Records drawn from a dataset

━━━━━━━━

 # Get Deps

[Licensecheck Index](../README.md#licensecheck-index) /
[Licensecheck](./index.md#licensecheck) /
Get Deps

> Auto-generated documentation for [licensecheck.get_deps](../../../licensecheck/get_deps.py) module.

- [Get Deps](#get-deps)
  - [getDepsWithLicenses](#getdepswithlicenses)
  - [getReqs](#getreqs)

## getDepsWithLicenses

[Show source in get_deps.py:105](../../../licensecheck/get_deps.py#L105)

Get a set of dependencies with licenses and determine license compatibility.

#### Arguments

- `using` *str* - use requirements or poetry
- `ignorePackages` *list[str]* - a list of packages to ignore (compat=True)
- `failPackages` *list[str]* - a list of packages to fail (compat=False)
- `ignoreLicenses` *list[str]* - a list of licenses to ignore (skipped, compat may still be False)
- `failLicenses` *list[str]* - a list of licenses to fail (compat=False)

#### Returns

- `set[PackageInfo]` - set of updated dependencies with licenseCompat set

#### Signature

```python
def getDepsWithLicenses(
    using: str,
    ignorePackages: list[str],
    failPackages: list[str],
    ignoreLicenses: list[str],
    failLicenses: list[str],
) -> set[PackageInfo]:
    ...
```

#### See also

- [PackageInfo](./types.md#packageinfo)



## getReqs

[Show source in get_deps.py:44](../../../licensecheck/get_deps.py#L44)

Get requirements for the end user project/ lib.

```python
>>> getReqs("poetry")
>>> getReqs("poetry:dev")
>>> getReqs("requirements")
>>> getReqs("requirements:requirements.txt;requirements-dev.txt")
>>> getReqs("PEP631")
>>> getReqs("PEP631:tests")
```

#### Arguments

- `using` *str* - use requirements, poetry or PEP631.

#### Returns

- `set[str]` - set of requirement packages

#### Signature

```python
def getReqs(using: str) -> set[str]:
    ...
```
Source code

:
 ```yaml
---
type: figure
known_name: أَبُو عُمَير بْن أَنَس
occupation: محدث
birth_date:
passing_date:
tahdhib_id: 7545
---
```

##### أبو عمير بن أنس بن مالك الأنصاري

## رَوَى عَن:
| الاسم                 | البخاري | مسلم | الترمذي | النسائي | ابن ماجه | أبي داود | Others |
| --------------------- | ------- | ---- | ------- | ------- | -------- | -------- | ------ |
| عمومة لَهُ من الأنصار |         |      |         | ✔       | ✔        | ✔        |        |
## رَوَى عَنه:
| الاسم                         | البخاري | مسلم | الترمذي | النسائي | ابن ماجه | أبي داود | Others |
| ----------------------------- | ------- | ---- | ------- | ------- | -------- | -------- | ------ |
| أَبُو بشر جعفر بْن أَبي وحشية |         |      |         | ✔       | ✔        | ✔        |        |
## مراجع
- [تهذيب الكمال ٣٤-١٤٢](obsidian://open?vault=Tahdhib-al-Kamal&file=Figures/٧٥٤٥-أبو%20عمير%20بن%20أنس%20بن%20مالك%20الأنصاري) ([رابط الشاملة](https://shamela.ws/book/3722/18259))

━━━━━━━━

Exact duplication is required for the lines above, from the line that contains "[Licensecheck Index](../README.md#licensecheck-index) /" to the line that contains "- [PackageInfo](./types.md#packageinfo)", inclusive; omit all others.

[Licensecheck Index](../README.md#licensecheck-index) /
[Licensecheck](./index.md#licensecheck) /
Get Deps

> Auto-generated documentation for [licensecheck.get_deps](../../../licensecheck/get_deps.py) module.

- [Get Deps](#get-deps)
  - [getDepsWithLicenses](#getdepswithlicenses)
  - [getReqs](#getreqs)

## getDepsWithLicenses

[Show source in get_deps.py:105](../../../licensecheck/get_deps.py#L105)

Get a set of dependencies with licenses and determine license compatibility.

#### Arguments

- `using` *str* - use requirements or poetry
- `ignorePackages` *list[str]* - a list of packages to ignore (compat=True)
- `failPackages` *list[str]* - a list of packages to fail (compat=False)
- `ignoreLicenses` *list[str]* - a list of licenses to ignore (skipped, compat may still be False)
- `failLicenses` *list[str]* - a list of licenses to fail (compat=False)

#### Returns

- `set[PackageInfo]` - set of updated dependencies with licenseCompat set

#### Signature

```python
def getDepsWithLicenses(
    using: str,
    ignorePackages: list[str],
    failPackages: list[str],
    ignoreLicenses: list[str],
    failLicenses: list[str],
) -> set[PackageInfo]:
    ...
```

#### See also

- [PackageInfo](./types.md#packageinfo)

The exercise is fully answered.